When your charity data is good but you still feel bad

Do you increasingly hear in trustee meetings someone saying, “Well, the data says…”?

And they are absolutely right, especially when we are faced with geopolical or economic shocks and uncertanty as we currently are. Thanks to AI, it is easy for any trustee to get data and economic facts stretching back to 1087 with a click of a mouse. Most economic and market data, thankfully, is not a secret. But there comes a moment with most charities when one realises that the data is not the problem. It is the clever people who interpret the data where it starts to go wrong.

Investment consultants everywhere have access to the same AI, numbers and love to reproduce the data in twelve shades of moral superiority. There are dashboards, tables and graphs that glow with the quiet confidence of a Swiss boarding school education, benchmarked and gently perfumed. The problem is there is a distinct difference between many consultants’ interpretation of the accessible data and their clients. Sit a charity investor down in a comfortable chair and ask them how they feel about their endowment strategy and you will discover something far more thrilling than EBITDA or an information ratio. This leads to dysfunctionality.

The numbers are the easy bit, but what’s harder and far more human is what those numbers mean for people who care deeply about their charitable cause. Trustees are not trying to beat an index for sport. They are trying to steward something precious. A mission, an endowment or a legacy. A responsibility that often keeps them awake at 3am wondering whether they are being too cautious or not cautious enough.

The more we think about AI and pattern recognition, which is a tremendous advantage to general accumulated knowledge, the more we realise that information isn’t the differentiator. We are swimming in information. What matters is the interpretation of the data and then gentle counselling. Not counselling in the lie down on the sofa sense. More in meaning of “let’s take a breath and look at this properly”.

Because responding to this dysfunctionality, especially the philanthropic variety, is rather like learning to tango with a particularly intelligent octopus. At first it is chaos. Then you begin to see patterns. Eventually, you develop what polite academics calls ‘cognitive understanding’ and what the rest of us recognise as pattern recognition with manners.

There is a certain belief that charity trustees are not good with investing money. We strongly disagree and know it gets easier with experience. At first, every wobble feels like a crisis. Every market dip feels personal. Over time, though, patterns emerge. You begin to recognise the familiar rhythms of fear and exuberance. You realise that most anxiety is simply uncertainty looking for reassurance.

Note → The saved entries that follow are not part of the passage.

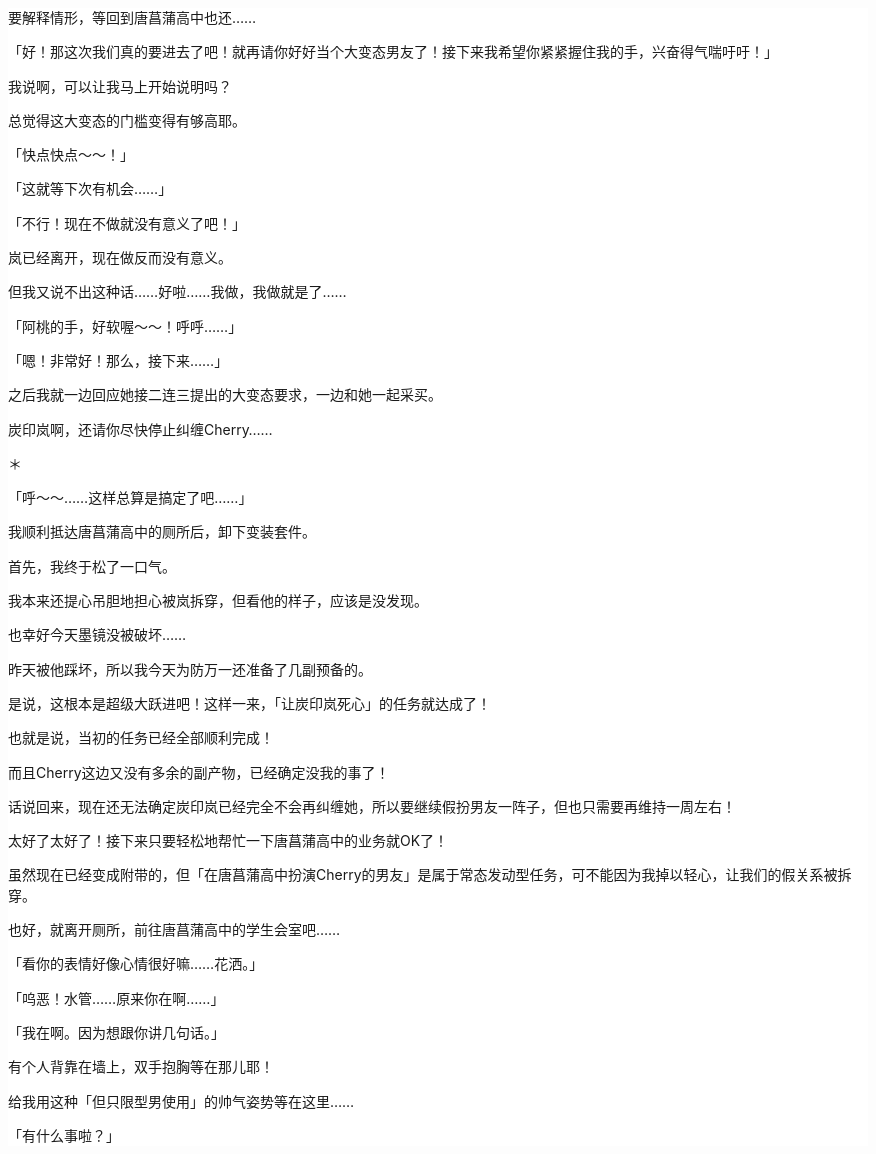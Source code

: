 要解释情形，等回到唐菖蒲高中也还……

「好！那这次我们真的要进去了吧！就再请你好好当个大变态男友了！接下来我希望你紧紧握住我的手，兴奋得气喘吁吁！」

我说啊，可以让我马上开始说明吗？

总觉得这大变态的门槛变得有够高耶。

「快点快点～～！」

「这就等下次有机会……」

「不行！现在不做就没有意义了吧！」

岚已经离开，现在做反而没有意义。

但我又说不出这种话……好啦……我做，我做就是了……

「阿桃的手，好软喔～～！呼呼……」

「嗯！非常好！那么，接下来……」

之后我就一边回应她接二连三提出的大变态要求，一边和她一起采买。

炭印岚啊，还请你尽快停止纠缠Cherry……

＊

「呼～～……这样总算是搞定了吧……」

我顺利抵达唐菖蒲高中的厕所后，卸下变装套件。

首先，我终于松了一口气。

我本来还提心吊胆地担心被岚拆穿，但看他的样子，应该是没发现。

也幸好今天墨镜没被破坏……

昨天被他踩坏，所以我今天为防万一还准备了几副预备的。

是说，这根本是超级大跃进吧！这样一来，「让炭印岚死心」的任务就达成了！

也就是说，当初的任务已经全部顺利完成！

而且Cherry这边又没有多余的副产物，已经确定没我的事了！

话说回来，现在还无法确定炭印岚已经完全不会再纠缠她，所以要继续假扮男友一阵子，但也只需要再维持一周左右！

太好了太好了！接下来只要轻松地帮忙一下唐菖蒲高中的业务就OK了！

虽然现在已经变成附带的，但「在唐菖蒲高中扮演Cherry的男友」是属于常态发动型任务，可不能因为我掉以轻心，让我们的假关系被拆穿。

也好，就离开厕所，前往唐菖蒲高中的学生会室吧……

「看你的表情好像心情很好嘛……花洒。」

「呜恶！水管……原来你在啊……」

「我在啊。因为想跟你讲几句话。」

有个人背靠在墙上，双手抱胸等在那儿耶！

给我用这种「但只限型男使用」的帅气姿势等在这里……

「有什么事啦？」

AI can help with the pattern spotting. It can process more data than any of us ever could. But it cannot sit at a trustee table and say, kindly, “This is uncomfortable, but it is also normal.” That part is still wonderfully human.

The real hallmark of good stewardship, if we’re allowed a modest nod, is not having cleverer spreadsheets. It’s translating the facts in a way that supports your mission. It’s helping trustees connect performance, purpose and practical action without feeling either foolish or reckless.

It’s less about dazzling insight and more about quiet follow through. Fewer fireworks, more fortitude. After a lifetime of investing for charities, we have noticed our collective understanding expands, conversations become calmer. We are thankful for AI, we embrace it as we recognise patterns more quickly and with less panic, spending more time asking the right questions.

As a result, we dispense with intense and confusing language and ask questions which we hope are handled with a little humour and a lot of humility. We find trustees tend to relax and when trustees relax, decisions improve.

In the end everyone should embrace AI, and consultants of which Yoke is one, cannot outsmart the market. Our job is to help serve your mission wisely with confidence or caution when required, but just enough perspective to remember that uncertainty is not a moral failing.

And if everyone leaves that trustee meeting feeling a little clearer, a little steadier and perhaps even slightly amused by the whole enterprise, that’s a good outcome and exactly why we established Yoke in the first place.